File to Create/Modify

Worker script (location may vary - check existing worker scripts in the repo)

What to Change

The worker needs to:

1. Check if target_project_id is present in the DynamoDB job record
2. If yes (API-key flow):
   • Decrypt the seren_api_key from DynamoDB
   • Call SerenDB Console API to get connection string
   • Use returned connection string as TARGET_URL
3. If no (traditional flow):
   • Decrypt target_url directly (existing behavior)

Pseudocode

# Fetch job details from DynamoDB
JOB_DATA=$(aws dynamodb get-item --table-name $TABLE --key '{"job_id":{"S":"'$JOB_ID'"}}')

# Check if using project-based target
TARGET_PROJECT_ID=$(echo $JOB_DATA | jq -r '.Item.target_project_id.S // empty')

if [ -n "$TARGET_PROJECT_ID" ]; then
    # Decrypt API key
    SEREN_API_KEY=$(aws kms decrypt --ciphertext-blob ... | jq -r '.Plaintext' | base64 -d)

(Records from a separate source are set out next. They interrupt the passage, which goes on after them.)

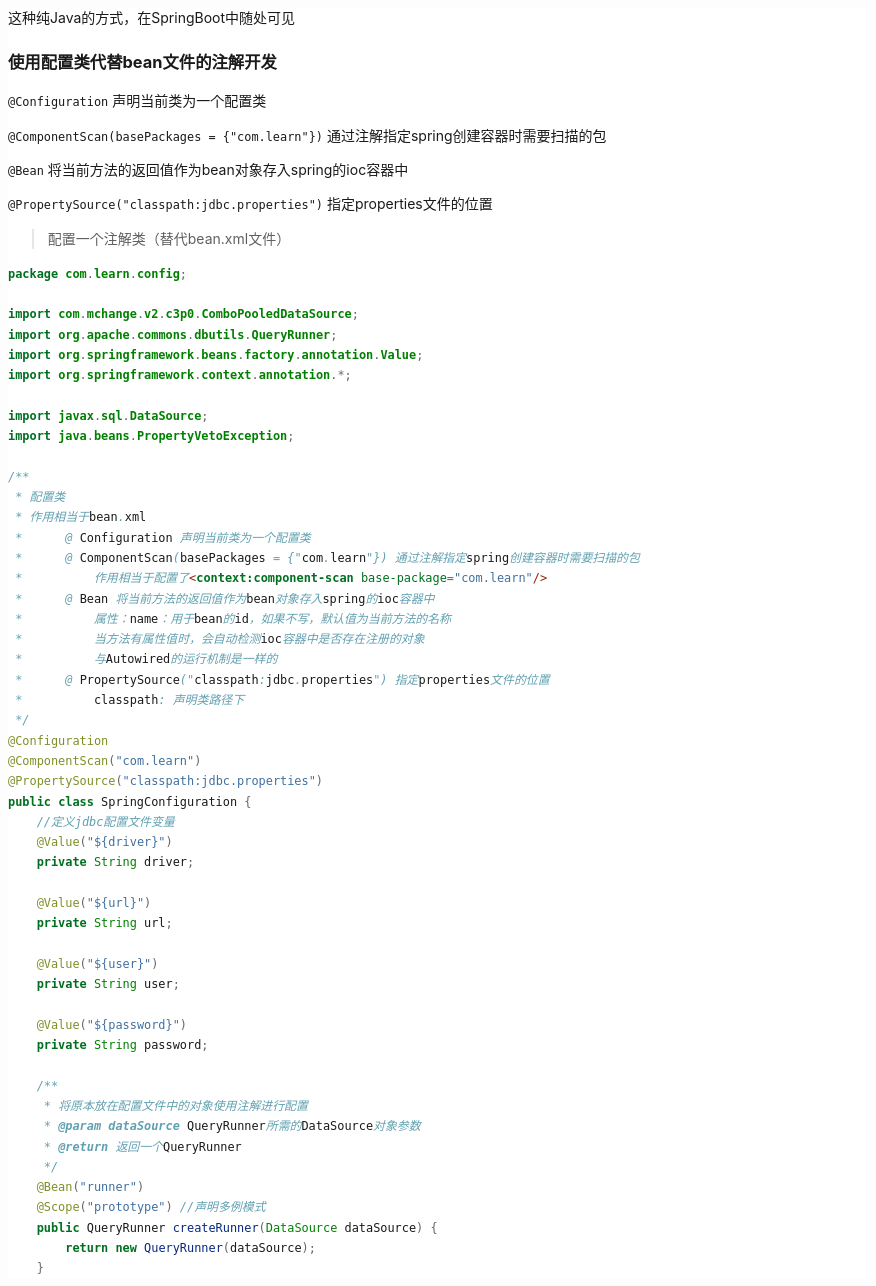 这种纯Java的方式，在SpringBoot中随处可见



### 使用配置类代替bean文件的注解开发

`@Configuration` 声明当前类为一个配置类

`@ComponentScan(basePackages = {"com.learn"})` 通过注解指定spring创建容器时需要扫描的包

`@Bean` 将当前方法的返回值作为bean对象存入spring的ioc容器中

`@PropertySource("classpath:jdbc.properties")` 指定properties文件的位置

> 配置一个注解类（替代bean.xml文件）

```java
package com.learn.config;

import com.mchange.v2.c3p0.ComboPooledDataSource;
import org.apache.commons.dbutils.QueryRunner;
import org.springframework.beans.factory.annotation.Value;
import org.springframework.context.annotation.*;

import javax.sql.DataSource;
import java.beans.PropertyVetoException;

/**
 * 配置类
 * 作用相当于bean.xml
 *      @ Configuration 声明当前类为一个配置类
 *      @ ComponentScan(basePackages = {"com.learn"}) 通过注解指定spring创建容器时需要扫描的包
 *          作用相当于配置了<context:component-scan base-package="com.learn"/>
 *      @ Bean 将当前方法的返回值作为bean对象存入spring的ioc容器中
 *          属性：name：用于bean的id，如果不写，默认值为当前方法的名称
 *          当方法有属性值时，会自动检测ioc容器中是否存在注册的对象
 *          与Autowired的运行机制是一样的
 *      @ PropertySource("classpath:jdbc.properties") 指定properties文件的位置
 *          classpath: 声明类路径下
 */
@Configuration
@ComponentScan("com.learn")
@PropertySource("classpath:jdbc.properties")
public class SpringConfiguration {
    //定义jdbc配置文件变量
    @Value("${driver}")
    private String driver;

    @Value("${url}")
    private String url;

    @Value("${user}")
    private String user;

    @Value("${password}")
    private String password;

    /**
     * 将原本放在配置文件中的对象使用注解进行配置
     * @param dataSource QueryRunner所需的DataSource对象参数
     * @return 返回一个QueryRunner
     */
    @Bean("runner")
    @Scope("prototype") //声明多例模式
    public QueryRunner createRunner(DataSource dataSource) {
        return new QueryRunner(dataSource);
    }
```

    # Fetch connection string from SerenDB Console API
    TARGET_BRANCH_ID=$(echo $JOB_DATA | jq -r '.Item.target_branch_id.S')

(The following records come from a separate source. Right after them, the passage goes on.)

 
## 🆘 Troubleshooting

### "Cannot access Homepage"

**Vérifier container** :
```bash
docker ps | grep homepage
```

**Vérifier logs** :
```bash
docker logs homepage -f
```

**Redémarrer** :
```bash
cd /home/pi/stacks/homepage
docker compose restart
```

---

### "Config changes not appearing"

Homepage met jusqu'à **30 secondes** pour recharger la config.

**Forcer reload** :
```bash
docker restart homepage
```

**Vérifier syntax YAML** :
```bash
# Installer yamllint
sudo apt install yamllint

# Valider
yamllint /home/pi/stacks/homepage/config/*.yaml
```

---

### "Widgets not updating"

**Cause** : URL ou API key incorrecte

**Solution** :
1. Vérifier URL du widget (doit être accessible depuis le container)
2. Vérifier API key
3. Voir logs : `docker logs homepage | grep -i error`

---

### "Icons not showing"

    CONN_STRING=$(curl -s -H "Authorization: Bearer $SEREN_API_KEY" \
        "https://console.serendb.com/api/projects/$TARGET_PROJECT_ID/branches/$TARGET_BRANCH_ID/connection-string" \
        | jq -r '.connection_string')

    TARGET_URL="$CONN_STRING"
else
    # Use decrypted target_url directly (existing behavior)
    TARGET_URL=$(aws kms decrypt ... )
fi

# Run replication with resolved TARGET_URL
./database-replicator $COMMAND --source "$SOURCE_URL" --target "$TARGET_URL" ...

See docs/plans/api-key-flow-implementation.md Task 5.3 for details.

How to Test

Manual testing with a real job submission after Lambda changes are deployed.

Commit Message

feat(worker): Fetch connection string from API for project-based targets

[taariq]

Completed Task 5.3 by updating aws/ec2/worker.sh: the worker now detects project-based jobs, decrypts the Seren API key, retrieves the latest connection string from the Seren Console API, and logs whether it used the project identifiers or a direct target URL. Added helper fail_job_and_exit, new env defaults for the console endpoint/timeout, and plumbing for target_project_id, target_branch_id, target_databases, and seren_api_key_encrypted from DynamoDB.